── Available data

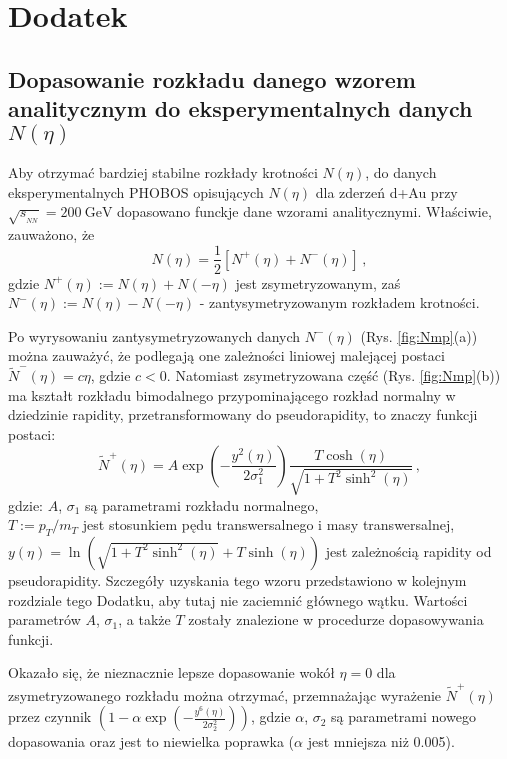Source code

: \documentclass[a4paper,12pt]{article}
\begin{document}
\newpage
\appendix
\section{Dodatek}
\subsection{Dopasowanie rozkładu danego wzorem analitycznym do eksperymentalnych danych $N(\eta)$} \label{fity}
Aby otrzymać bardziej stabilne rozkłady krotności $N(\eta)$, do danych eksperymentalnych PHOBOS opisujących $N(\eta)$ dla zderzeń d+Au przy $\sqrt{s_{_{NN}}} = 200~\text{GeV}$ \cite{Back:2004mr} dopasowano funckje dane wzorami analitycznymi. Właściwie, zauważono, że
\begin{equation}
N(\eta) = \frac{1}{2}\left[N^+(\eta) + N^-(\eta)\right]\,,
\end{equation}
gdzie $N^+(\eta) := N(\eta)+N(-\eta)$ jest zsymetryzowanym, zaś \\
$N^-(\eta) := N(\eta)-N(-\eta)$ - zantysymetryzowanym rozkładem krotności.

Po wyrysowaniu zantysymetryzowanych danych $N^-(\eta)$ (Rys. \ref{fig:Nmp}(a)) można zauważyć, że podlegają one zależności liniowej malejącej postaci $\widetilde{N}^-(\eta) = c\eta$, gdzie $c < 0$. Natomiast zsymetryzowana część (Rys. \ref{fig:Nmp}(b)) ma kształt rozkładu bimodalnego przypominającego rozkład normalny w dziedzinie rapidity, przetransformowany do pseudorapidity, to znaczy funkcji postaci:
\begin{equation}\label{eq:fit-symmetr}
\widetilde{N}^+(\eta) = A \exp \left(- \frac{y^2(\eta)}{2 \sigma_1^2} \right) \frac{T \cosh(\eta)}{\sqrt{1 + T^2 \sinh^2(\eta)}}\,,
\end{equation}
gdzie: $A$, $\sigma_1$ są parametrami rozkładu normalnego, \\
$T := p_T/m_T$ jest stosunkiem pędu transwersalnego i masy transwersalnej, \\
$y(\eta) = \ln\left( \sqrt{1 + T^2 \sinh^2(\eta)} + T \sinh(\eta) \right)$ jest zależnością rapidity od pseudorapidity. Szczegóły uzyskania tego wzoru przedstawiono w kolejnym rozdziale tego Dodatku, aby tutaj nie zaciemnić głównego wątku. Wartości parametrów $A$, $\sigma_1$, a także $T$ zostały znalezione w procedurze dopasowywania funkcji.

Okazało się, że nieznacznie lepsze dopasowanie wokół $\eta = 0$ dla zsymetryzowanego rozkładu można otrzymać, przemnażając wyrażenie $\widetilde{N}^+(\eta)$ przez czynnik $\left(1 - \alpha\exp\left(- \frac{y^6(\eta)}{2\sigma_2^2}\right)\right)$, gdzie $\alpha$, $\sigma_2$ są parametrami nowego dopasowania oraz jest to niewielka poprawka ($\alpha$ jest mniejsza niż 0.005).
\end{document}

────

» Exercise directions
Gather up every line in the data above that contains the word "gdzie", copying each one.

» Result
gdzie $N^+(\eta) := N(\eta)+N(-\eta)$ jest zsymetryzowanym, zaś \\
Po wyrysowaniu zantysymetryzowanych danych $N^-(\eta)$ (Rys. \ref{fig:Nmp}(a)) można zauważyć, że podlegają one zależności liniowej malejącej postaci $\widetilde{N}^-(\eta) = c\eta$, gdzie $c < 0$. Natomiast zsymetryzowana część (Rys. \ref{fig:Nmp}(b)) ma kształt rozkładu bimodalnego przypominającego rozkład normalny w dziedzinie rapidity, przetransformowany do pseudorapidity, to znaczy funkcji postaci:
gdzie: $A$, $\sigma_1$ są parametrami rozkładu normalnego, \\
Okazało się, że nieznacznie lepsze dopasowanie wokół $\eta = 0$ dla zsymetryzowanego rozkładu można otrzymać, przemnażając wyrażenie $\widetilde{N}^+(\eta)$ przez czynnik $\left(1 - \alpha\exp\left(- \frac{y^6(\eta)}{2\sigma_2^2}\right)\right)$, gdzie $\alpha$, $\sigma_2$ są parametrami nowego dopasowania oraz jest to niewielka poprawka ($\alpha$ jest mniejsza niż 0.005).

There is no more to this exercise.